MATERIAL SHOWN:
-.-.-

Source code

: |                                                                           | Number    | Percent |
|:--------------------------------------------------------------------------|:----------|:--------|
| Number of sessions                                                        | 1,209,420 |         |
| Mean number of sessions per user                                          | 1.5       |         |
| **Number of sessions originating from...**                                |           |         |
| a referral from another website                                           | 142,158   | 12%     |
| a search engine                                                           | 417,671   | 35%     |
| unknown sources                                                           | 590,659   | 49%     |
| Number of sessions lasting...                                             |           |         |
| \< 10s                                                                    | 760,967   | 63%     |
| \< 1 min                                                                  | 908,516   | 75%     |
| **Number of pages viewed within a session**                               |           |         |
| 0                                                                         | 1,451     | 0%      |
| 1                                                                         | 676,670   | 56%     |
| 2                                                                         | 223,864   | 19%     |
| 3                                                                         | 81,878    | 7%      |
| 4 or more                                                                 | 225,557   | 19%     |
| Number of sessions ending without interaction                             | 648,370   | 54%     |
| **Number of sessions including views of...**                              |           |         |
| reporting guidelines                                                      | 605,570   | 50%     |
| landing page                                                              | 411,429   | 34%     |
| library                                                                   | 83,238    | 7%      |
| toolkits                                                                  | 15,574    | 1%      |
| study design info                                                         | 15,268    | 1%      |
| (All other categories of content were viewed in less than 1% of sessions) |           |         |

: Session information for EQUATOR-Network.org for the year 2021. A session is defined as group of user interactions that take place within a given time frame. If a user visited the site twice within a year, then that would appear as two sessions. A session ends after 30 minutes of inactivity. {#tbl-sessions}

-.-.-

Transcribe the material exactly, so that no line is lost or altered.

Source code

: |                                                                           | Number    | Percent |
|:--------------------------------------------------------------------------|:----------|:--------|
| Number of sessions                                                        | 1,209,420 |         |
| Mean number of sessions per user                                          | 1.5       |         |
| **Number of sessions originating from...**                                |           |         |
| a referral from another website                                           | 142,158   | 12%     |
| a search engine                                                           | 417,671   | 35%     |
| unknown sources                                                           | 590,659   | 49%     |
| Number of sessions lasting...                                             |           |         |
| \< 10s                                                                    | 760,967   | 63%     |
| \< 1 min                                                                  | 908,516   | 75%     |
| **Number of pages viewed within a session**                               |           |         |
| 0                                                                         | 1,451     | 0%      |
| 1                                                                         | 676,670   | 56%     |
| 2                                                                         | 223,864   | 19%     |
| 3                                                                         | 81,878    | 7%      |
| 4 or more                                                                 | 225,557   | 19%     |
| Number of sessions ending without interaction                             | 648,370   | 54%     |
| **Number of sessions including views of...**                              |           |         |
| reporting guidelines                                                      | 605,570   | 50%     |
| landing page                                                              | 411,429   | 34%     |
| library                                                                   | 83,238    | 7%      |
| toolkits                                                                  | 15,574    | 1%      |
| study design info                                                         | 15,268    | 1%      |
| (All other categories of content were viewed in less than 1% of sessions) |           |         |

: Session information for EQUATOR-Network.org for the year 2021. A session is defined as group of user interactions that take place within a given time frame. If a user visited the site twice within a year, then that would appear as two sessions. A session ends after 30 minutes of inactivity. {#tbl-sessions}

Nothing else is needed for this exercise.